Study material Block Start
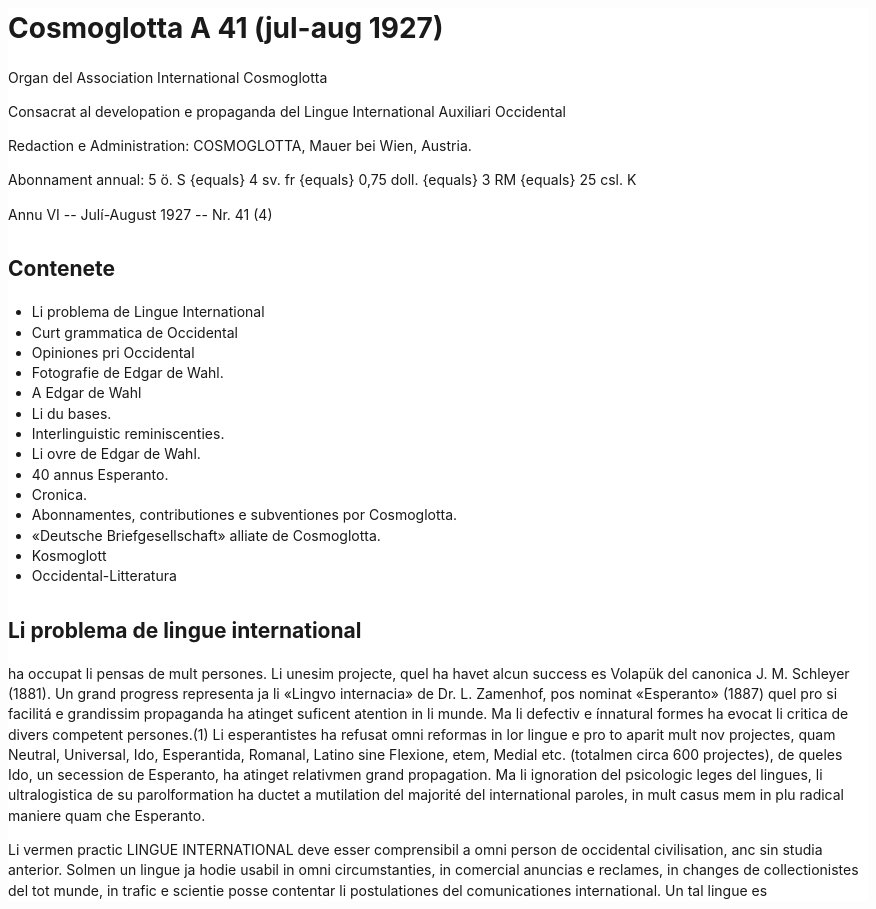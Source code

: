 # Cosmoglotta A 41 (jul-aug 1927)



Organ del Association International Cosmoglotta

Consacrat al developation e propaganda del Lingue International
Auxiliari Occidental

Redaction e Administration: COSMOGLOTTA, Mauer bei Wien, Austria.

Abonnament annual: 5 ö. S {equals} 4 sv. fr {equals} 0,75 doll. {equals} 3 RM {equals} 25 csl. K

Annu VI -- Julí-August 1927 -- Nr. 41 (4)


## Contenete

- Li problema de Lingue International
- Curt grammatica de Occidental
- Opiniones pri Occidental
- Fotografie de Edgar de Wahl.
- A Edgar de Wahl
- Li du bases.
- Interlinguistic reminiscenties.
- Li ovre de Edgar de Wahl.
- 40 annus Esperanto.
- Cronica.
- Abonnamentes, contributiones e subventiones por Cosmoglotta.
- «Deutsche Briefgesellschaft» alliate de Cosmoglotta.
- Kosmoglott
- Occidental-Litteratura


## Li problema de lingue international

ha occupat li pensas de mult persones. Li unesim projecte, quel ha havet
alcun success es Volapük del canonica J. M. Schleyer (1881). Un grand
progress representa ja li «Lingvo internacia» de Dr. L. Zamenhof, pos
nominat «Esperanto» (1887) quel pro si facilitá e grandissim propaganda
ha atinget suficent atention in li munde. Ma li defectiv e ínnatural
formes ha evocat li critica de divers competent persones.(1) Li
esperantistes ha refusat omni reformas in lor lingue e pro to aparit
mult nov projectes, quam Neutral, Universal, Ido, Esperantida, Romanal,
Latino sine Flexione, etem, Medial etc. (totalmen circa 600 projectes),
de queles Ido, un secession de Esperanto, ha atinget relativmen grand
propagation. Ma li ignoration del psicologic leges del lingues, li
ultralogistica de su parolformation ha ductet a mutilation del majorité
del international paroles, in mult casus mem in plu radical maniere quam
che Esperanto.

Li vermen practic LINGUE INTERNATIONAL deve esser comprensibil a omni
person de occidental civilisation, anc sin studia anterior. Solmen un
lingue ja hodie usabil in omni circumstanties, in comercial anuncias e
reclames, in changes de collectionistes del tot munde, in trafic e
scientie posse contentar li postulationes del comunicationes
international. Un tal lingue es
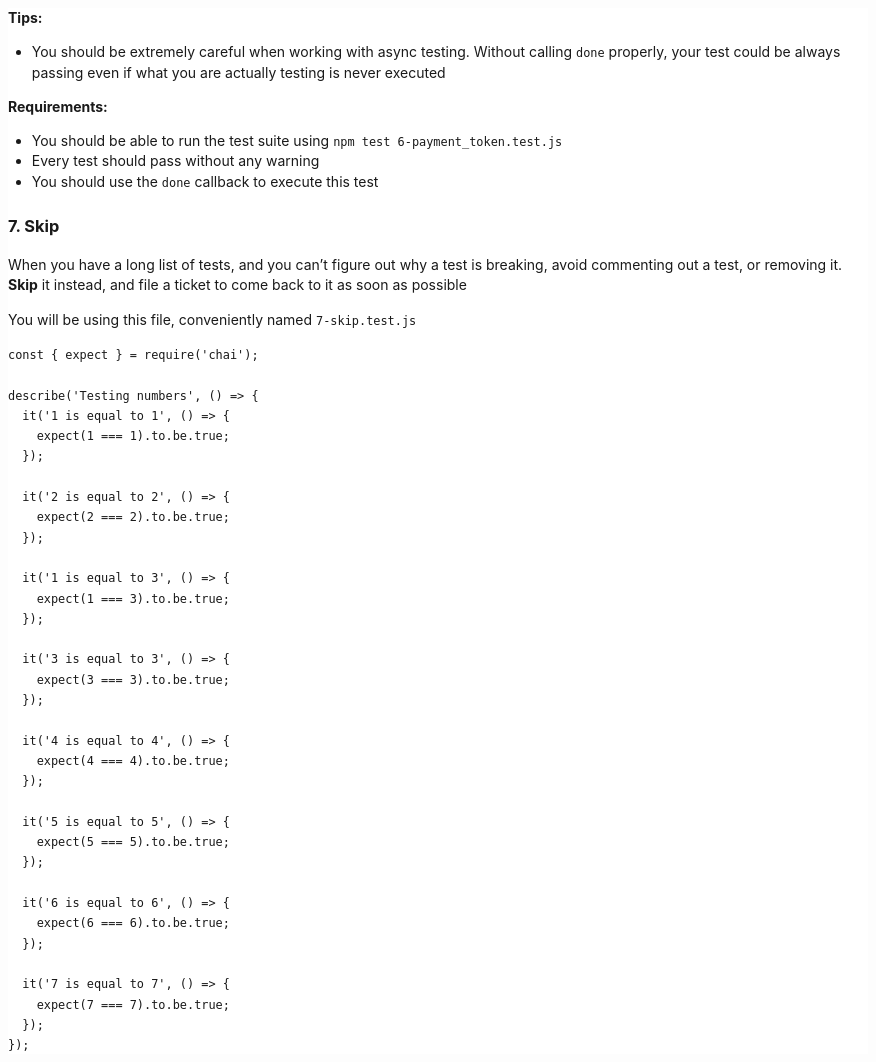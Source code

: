 **Tips:**

-   You should be extremely careful when working with async testing. Without calling  `done`  properly, your test could be always passing even if what you are actually testing is never executed

**Requirements:**

-   You should be able to run the test suite using  `npm test 6-payment_token.test.js`
-   Every test should pass without any warning
-   You should use the  `done`  callback to execute this test


### 7. Skip


When you have a long list of tests, and you can’t figure out why a test is breaking, avoid commenting out a test, or removing it.  **Skip**  it instead, and file a ticket to come back to it as soon as possible

You will be using this file, conveniently named  `7-skip.test.js`

```
const { expect } = require('chai');

describe('Testing numbers', () => {
  it('1 is equal to 1', () => {
    expect(1 === 1).to.be.true;
  });

  it('2 is equal to 2', () => {
    expect(2 === 2).to.be.true;
  });

  it('1 is equal to 3', () => {
    expect(1 === 3).to.be.true;
  });

  it('3 is equal to 3', () => {
    expect(3 === 3).to.be.true;
  });

  it('4 is equal to 4', () => {
    expect(4 === 4).to.be.true;
  });

  it('5 is equal to 5', () => {
    expect(5 === 5).to.be.true;
  });

  it('6 is equal to 6', () => {
    expect(6 === 6).to.be.true;
  });

  it('7 is equal to 7', () => {
    expect(7 === 7).to.be.true;
  });
});

```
Study material Block End
Show each line of the records above containing "mult".

ha occupat li pensas de mult persones. Li unesim projecte, quel ha havet
mult nov projectes, quam Neutral, Universal, Ido, Esperantida, Romanal,
del international paroles, in mult casus mem in plu radical maniere quam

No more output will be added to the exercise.